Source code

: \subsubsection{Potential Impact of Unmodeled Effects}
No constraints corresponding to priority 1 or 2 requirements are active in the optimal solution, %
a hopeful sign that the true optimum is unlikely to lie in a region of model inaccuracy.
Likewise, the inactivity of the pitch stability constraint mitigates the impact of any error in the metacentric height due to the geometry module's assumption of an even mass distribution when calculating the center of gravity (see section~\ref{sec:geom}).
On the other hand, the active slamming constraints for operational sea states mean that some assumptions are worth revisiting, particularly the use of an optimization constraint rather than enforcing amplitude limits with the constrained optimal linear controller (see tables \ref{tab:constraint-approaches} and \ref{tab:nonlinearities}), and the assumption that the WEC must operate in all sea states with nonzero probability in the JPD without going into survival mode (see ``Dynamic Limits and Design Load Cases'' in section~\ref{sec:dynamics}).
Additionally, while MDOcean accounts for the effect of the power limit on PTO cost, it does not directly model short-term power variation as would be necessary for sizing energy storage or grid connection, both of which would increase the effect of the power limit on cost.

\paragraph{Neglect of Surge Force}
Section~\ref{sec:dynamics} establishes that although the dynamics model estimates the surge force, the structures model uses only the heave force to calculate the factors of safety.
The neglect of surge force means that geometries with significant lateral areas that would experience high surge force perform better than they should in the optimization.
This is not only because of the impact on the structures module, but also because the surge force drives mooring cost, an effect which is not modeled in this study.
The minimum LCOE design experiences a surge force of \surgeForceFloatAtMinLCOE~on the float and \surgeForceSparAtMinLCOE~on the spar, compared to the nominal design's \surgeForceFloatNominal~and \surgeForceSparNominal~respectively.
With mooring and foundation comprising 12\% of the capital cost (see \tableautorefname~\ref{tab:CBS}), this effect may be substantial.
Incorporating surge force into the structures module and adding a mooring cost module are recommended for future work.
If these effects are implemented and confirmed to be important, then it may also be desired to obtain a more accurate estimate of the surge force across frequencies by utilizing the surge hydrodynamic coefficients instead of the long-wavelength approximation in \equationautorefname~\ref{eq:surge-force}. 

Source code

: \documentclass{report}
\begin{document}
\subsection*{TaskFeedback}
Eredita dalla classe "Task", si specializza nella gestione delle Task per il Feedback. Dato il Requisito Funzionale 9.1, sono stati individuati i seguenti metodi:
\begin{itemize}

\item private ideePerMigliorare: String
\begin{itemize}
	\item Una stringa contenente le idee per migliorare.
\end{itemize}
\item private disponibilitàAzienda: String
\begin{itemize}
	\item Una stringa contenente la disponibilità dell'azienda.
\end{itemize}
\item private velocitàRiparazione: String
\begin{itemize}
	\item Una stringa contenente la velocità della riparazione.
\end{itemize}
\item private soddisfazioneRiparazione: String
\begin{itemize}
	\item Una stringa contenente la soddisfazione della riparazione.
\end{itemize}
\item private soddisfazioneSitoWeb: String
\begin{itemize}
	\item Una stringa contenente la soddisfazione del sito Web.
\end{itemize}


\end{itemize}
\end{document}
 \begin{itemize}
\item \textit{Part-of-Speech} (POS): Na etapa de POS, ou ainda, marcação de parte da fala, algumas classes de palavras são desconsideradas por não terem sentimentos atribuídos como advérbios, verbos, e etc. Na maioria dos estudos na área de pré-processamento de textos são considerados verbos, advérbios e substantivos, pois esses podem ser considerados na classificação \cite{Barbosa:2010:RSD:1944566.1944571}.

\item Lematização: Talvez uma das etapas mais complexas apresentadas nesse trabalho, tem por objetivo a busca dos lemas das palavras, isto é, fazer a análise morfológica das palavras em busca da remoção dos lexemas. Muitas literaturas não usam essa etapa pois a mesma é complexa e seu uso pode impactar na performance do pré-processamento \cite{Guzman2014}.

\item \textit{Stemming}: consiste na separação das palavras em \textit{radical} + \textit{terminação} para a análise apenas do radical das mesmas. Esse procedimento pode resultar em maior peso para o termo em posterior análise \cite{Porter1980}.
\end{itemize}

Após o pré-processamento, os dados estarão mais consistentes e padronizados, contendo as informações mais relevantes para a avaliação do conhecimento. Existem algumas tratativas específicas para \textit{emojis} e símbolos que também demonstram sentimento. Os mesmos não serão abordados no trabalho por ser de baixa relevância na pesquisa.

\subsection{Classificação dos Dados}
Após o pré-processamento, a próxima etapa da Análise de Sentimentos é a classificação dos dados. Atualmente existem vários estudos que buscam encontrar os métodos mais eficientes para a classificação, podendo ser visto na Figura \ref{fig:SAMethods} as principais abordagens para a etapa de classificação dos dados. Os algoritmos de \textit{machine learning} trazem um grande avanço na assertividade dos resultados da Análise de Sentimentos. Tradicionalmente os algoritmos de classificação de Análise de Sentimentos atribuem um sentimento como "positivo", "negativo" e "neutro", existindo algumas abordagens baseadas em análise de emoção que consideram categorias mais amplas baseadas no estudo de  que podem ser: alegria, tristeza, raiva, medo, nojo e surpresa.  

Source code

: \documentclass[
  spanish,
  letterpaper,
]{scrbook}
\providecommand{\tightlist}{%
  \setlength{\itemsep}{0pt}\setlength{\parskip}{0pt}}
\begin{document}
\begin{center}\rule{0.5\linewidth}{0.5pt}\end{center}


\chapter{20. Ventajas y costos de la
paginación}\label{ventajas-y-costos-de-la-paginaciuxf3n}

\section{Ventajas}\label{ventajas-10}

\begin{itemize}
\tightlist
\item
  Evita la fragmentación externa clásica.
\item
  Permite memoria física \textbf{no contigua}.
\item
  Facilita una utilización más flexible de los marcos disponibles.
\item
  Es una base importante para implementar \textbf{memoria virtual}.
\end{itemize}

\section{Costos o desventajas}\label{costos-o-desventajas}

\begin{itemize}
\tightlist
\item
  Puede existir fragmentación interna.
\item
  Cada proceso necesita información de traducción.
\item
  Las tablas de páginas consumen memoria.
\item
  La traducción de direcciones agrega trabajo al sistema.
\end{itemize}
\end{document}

##########

◆ EXERCISE: Having read the material, transcribe all of it exactly.

◆ EXERCISE SOLUTION:
Source code

: \subsubsection{Potential Impact of Unmodeled Effects}
No constraints corresponding to priority 1 or 2 requirements are active in the optimal solution, %
a hopeful sign that the true optimum is unlikely to lie in a region of model inaccuracy.
Likewise, the inactivity of the pitch stability constraint mitigates the impact of any error in the metacentric height due to the geometry module's assumption of an even mass distribution when calculating the center of gravity (see section~\ref{sec:geom}).
On the other hand, the active slamming constraints for operational sea states mean that some assumptions are worth revisiting, particularly the use of an optimization constraint rather than enforcing amplitude limits with the constrained optimal linear controller (see tables \ref{tab:constraint-approaches} and \ref{tab:nonlinearities}), and the assumption that the WEC must operate in all sea states with nonzero probability in the JPD without going into survival mode (see ``Dynamic Limits and Design Load Cases'' in section~\ref{sec:dynamics}).
Additionally, while MDOcean accounts for the effect of the power limit on PTO cost, it does not directly model short-term power variation as would be necessary for sizing energy storage or grid connection, both of which would increase the effect of the power limit on cost.

\paragraph{Neglect of Surge Force}
Section~\ref{sec:dynamics} establishes that although the dynamics model estimates the surge force, the structures model uses only the heave force to calculate the factors of safety.
The neglect of surge force means that geometries with significant lateral areas that would experience high surge force perform better than they should in the optimization.
This is not only because of the impact on the structures module, but also because the surge force drives mooring cost, an effect which is not modeled in this study.
The minimum LCOE design experiences a surge force of \surgeForceFloatAtMinLCOE~on the float and \surgeForceSparAtMinLCOE~on the spar, compared to the nominal design's \surgeForceFloatNominal~and \surgeForceSparNominal~respectively.
With mooring and foundation comprising 12\% of the capital cost (see \tableautorefname~\ref{tab:CBS}), this effect may be substantial.
Incorporating surge force into the structures module and adding a mooring cost module are recommended for future work.
If these effects are implemented and confirmed to be important, then it may also be desired to obtain a more accurate estimate of the surge force across frequencies by utilizing the surge hydrodynamic coefficients instead of the long-wavelength approximation in \equationautorefname~\ref{eq:surge-force}. 

Source code

: \documentclass{report}
\begin{document}
\subsection*{TaskFeedback}
Eredita dalla classe "Task", si specializza nella gestione delle Task per il Feedback. Dato il Requisito Funzionale 9.1, sono stati individuati i seguenti metodi:
\begin{itemize}

\item private ideePerMigliorare: String
\begin{itemize}
	\item Una stringa contenente le idee per migliorare.
\end{itemize}
\item private disponibilitàAzienda: String
\begin{itemize}
	\item Una stringa contenente la disponibilità dell'azienda.
\end{itemize}
\item private velocitàRiparazione: String
\begin{itemize}
	\item Una stringa contenente la velocità della riparazione.
\end{itemize}
\item private soddisfazioneRiparazione: String
\begin{itemize}
	\item Una stringa contenente la soddisfazione della riparazione.
\end{itemize}
\item private soddisfazioneSitoWeb: String
\begin{itemize}
	\item Una stringa contenente la soddisfazione del sito Web.
\end{itemize}


\end{itemize}
\end{document}
 \begin{itemize}
\item \textit{Part-of-Speech} (POS): Na etapa de POS, ou ainda, marcação de parte da fala, algumas classes de palavras são desconsideradas por não terem sentimentos atribuídos como advérbios, verbos, e etc. Na maioria dos estudos na área de pré-processamento de textos são considerados verbos, advérbios e substantivos, pois esses podem ser considerados na classificação \cite{Barbosa:2010:RSD:1944566.1944571}.

\item Lematização: Talvez uma das etapas mais complexas apresentadas nesse trabalho, tem por objetivo a busca dos lemas das palavras, isto é, fazer a análise morfológica das palavras em busca da remoção dos lexemas. Muitas literaturas não usam essa etapa pois a mesma é complexa e seu uso pode impactar na performance do pré-processamento \cite{Guzman2014}.

\item \textit{Stemming}: consiste na separação das palavras em \textit{radical} + \textit{terminação} para a análise apenas do radical das mesmas. Esse procedimento pode resultar em maior peso para o termo em posterior análise \cite{Porter1980}.
\end{itemize}

Após o pré-processamento, os dados estarão mais consistentes e padronizados, contendo as informações mais relevantes para a avaliação do conhecimento. Existem algumas tratativas específicas para \textit{emojis} e símbolos que também demonstram sentimento. Os mesmos não serão abordados no trabalho por ser de baixa relevância na pesquisa.

\subsection{Classificação dos Dados}
Após o pré-processamento, a próxima etapa da Análise de Sentimentos é a classificação dos dados. Atualmente existem vários estudos que buscam encontrar os métodos mais eficientes para a classificação, podendo ser visto na Figura \ref{fig:SAMethods} as principais abordagens para a etapa de classificação dos dados. Os algoritmos de \textit{machine learning} trazem um grande avanço na assertividade dos resultados da Análise de Sentimentos. Tradicionalmente os algoritmos de classificação de Análise de Sentimentos atribuem um sentimento como "positivo", "negativo" e "neutro", existindo algumas abordagens baseadas em análise de emoção que consideram categorias mais amplas baseadas no estudo de  que podem ser: alegria, tristeza, raiva, medo, nojo e surpresa.  

Source code

: \documentclass[
  spanish,
  letterpaper,
]{scrbook}
\providecommand{\tightlist}{%
  \setlength{\itemsep}{0pt}\setlength{\parskip}{0pt}}
\begin{document}
\begin{center}\rule{0.5\linewidth}{0.5pt}\end{center}


\chapter{20. Ventajas y costos de la
paginación}\label{ventajas-y-costos-de-la-paginaciuxf3n}

\section{Ventajas}\label{ventajas-10}

\begin{itemize}
\tightlist
\item
  Evita la fragmentación externa clásica.
\item
  Permite memoria física \textbf{no contigua}.
\item
  Facilita una utilización más flexible de los marcos disponibles.
\item
  Es una base importante para implementar \textbf{memoria virtual}.
\end{itemize}

\section{Costos o desventajas}\label{costos-o-desventajas}

\begin{itemize}
\tightlist
\item
  Puede existir fragmentación interna.
\item
  Cada proceso necesita información de traducción.
\item
  Las tablas de páginas consumen memoria.
\item
  La traducción de direcciones agrega trabajo al sistema.
\end{itemize}
\end{document}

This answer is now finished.